[Dataset entries]
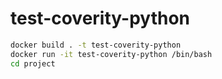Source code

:# test-coverity-python

```sh
docker build . -t test-coverity-python
docker run -it test-coverity-python /bin/bash
cd project
```
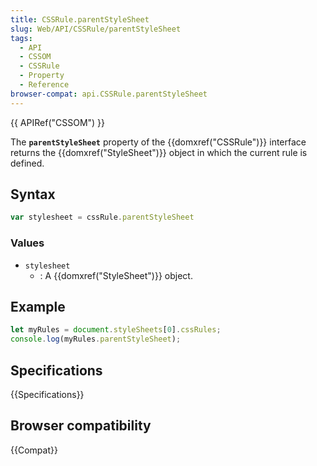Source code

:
 ```yaml
---
title: CSSRule.parentStyleSheet
slug: Web/API/CSSRule/parentStyleSheet
tags:
  - API
  - CSSOM
  - CSSRule
  - Property
  - Reference
browser-compat: api.CSSRule.parentStyleSheet
---
```

{{ APIRef("CSSOM") }}

The **`parentStyleSheet`** property of the
{{domxref("CSSRule")}} interface returns the {{domxref("StyleSheet")}} object in which
the current rule is defined.

## Syntax

```js
var stylesheet = cssRule.parentStyleSheet
```

### Values

- `stylesheet`
  - : A {{domxref("StyleSheet")}} object.

## Example

```js
let myRules = document.styleSheets[0].cssRules;
console.log(myRules.parentStyleSheet);
```

## Specifications

{{Specifications}}

## Browser compatibility

{{Compat}}
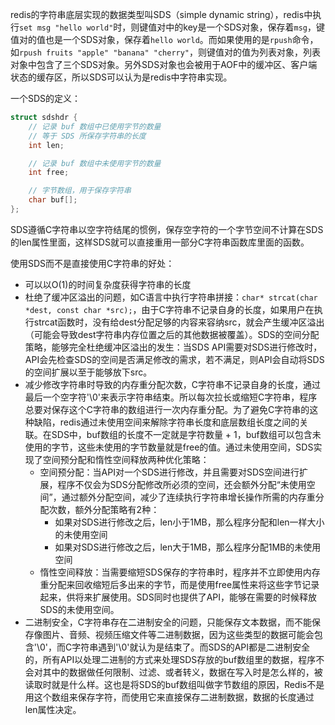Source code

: redis的字符串底层实现的数据类型叫SDS（simple dynamic string），redis中执行`set msg "hello world"`时，则键值对中的key是一个SDS对象，保存着`msg`，键值对的值也是一个SDS对象，保存着`hello world`。而如果使用的是`rpush`命令，如`rpush fruits "apple" "banana" "cherry"`，则键值对的值为列表对象，列表对象中包含了三个SDS对象。另外SDS对象也会被用于AOF中的缓冲区、客户端状态的缓存区，所以SDS可以认为是redis中字符串实现。

一个SDS的定义：
```c
struct sdshdr {
    // 记录 buf 数组中已使用字节的数量
    // 等于 SDS 所保存字符串的长度
    int len;

    // 记录 buf 数组中未使用字节的数量
    int free;

    // 字节数组，用于保存字符串
    char buf[];
};
```

SDS遵循C字符串以空字符结尾的惯例，保存空字符的一个字节空间不计算在SDS的len属性里面，这样SDS就可以直接重用一部分C字符串函数库里面的函数。

使用SDS而不是直接使用C字符串的好处：
- 可以以O(1)的时间复杂度获得字符串的长度
- 杜绝了缓冲区溢出的问题，如C语言中执行字符串拼接：`char* strcat(char *dest, const char *src);`，由于C字符串不记录自身的长度，如果用户在执行strcat函数时，没有给dest分配足够的内容来容纳src，就会产生缓冲区溢出（可能会导致dest字符串内存位置之后的其他数据被覆盖）。SDS的空间分配策略，能够完全杜绝缓冲区溢出的发生：当SDS API需要对SDS进行修改时，API会先检查SDS的空间是否满足修改的需求，若不满足，则API会自动将SDS的空间扩展以至于能够放下src。
- 减少修改字符串时导致的内存重分配次数，C字符串不记录自身的长度，通过最后一个空字符'\0'来表示字符串结束。所以每次拉长或缩短C字符串，程序总要对保存这个C字符串的数组进行一次内存重分配。为了避免C字符串的这种缺陷，redis通过未使用空间来解除字符串长度和底层数组长度之间的关联。在SDS中，buf数组的长度不一定就是字符数量 + 1，buf数组可以包含未使用的字节，这些未使用的字节数量就是free的值。通过未使用空间，SDS实现了空间预分配和惰性空间释放两种优化策略：
  - 空间预分配：当API对一个SDS进行修改，并且需要对SDS空间进行扩展，程序不仅会为SDS分配修改所必须的空间，还会额外分配“未使用空间”，通过额外分配空间，减少了连续执行字符串增长操作所需的内存重分配次数，额外分配策略有2种：
    - 如果对SDS进行修改之后，len小于1MB，那么程序分配和len一样大小的未使用空间
    - 如果对SDS进行修改之后，len大于1MB，那么程序分配1MB的未使用空间
  - 惰性空间释放：当需要缩短SDS保存的字符串时，程序并不立即使用内存重分配来回收缩短后多出来的字节，而是使用free属性来将这些字节记录起来，供将来扩展使用。SDS同时也提供了API，能够在需要的时候释放SDS的未使用空间。
- 二进制安全，C字符串存在二进制安全的问题，只能保存文本数据，而不能保存像图片、音频、视频压缩文件等二进制数据，因为这些类型的数据可能会包含'\0'，而C字符串遇到'\0'就认为是结束了。而SDS的API都是二进制安全的，所有API以处理二进制的方式来处理SDS存放的buf数组里的数据，程序不会对其中的数据做任何限制、过滤、或者转义，数据在写入时是怎么样的，被读取时就是什么样。这也是将SDS的buf数组叫做字节数组的原因，Redis不是用这个数组来保存字符，而使用它来直接保存二进制数据，数据的长度通过len属性决定。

=== YOUR GOAL ===
When a line in the records holds the string "python", copy that line.

=== RESPONSE TO THE EXERCISE ===
:# test-coverity-python
docker build . -t test-coverity-python
docker run -it test-coverity-python /bin/bash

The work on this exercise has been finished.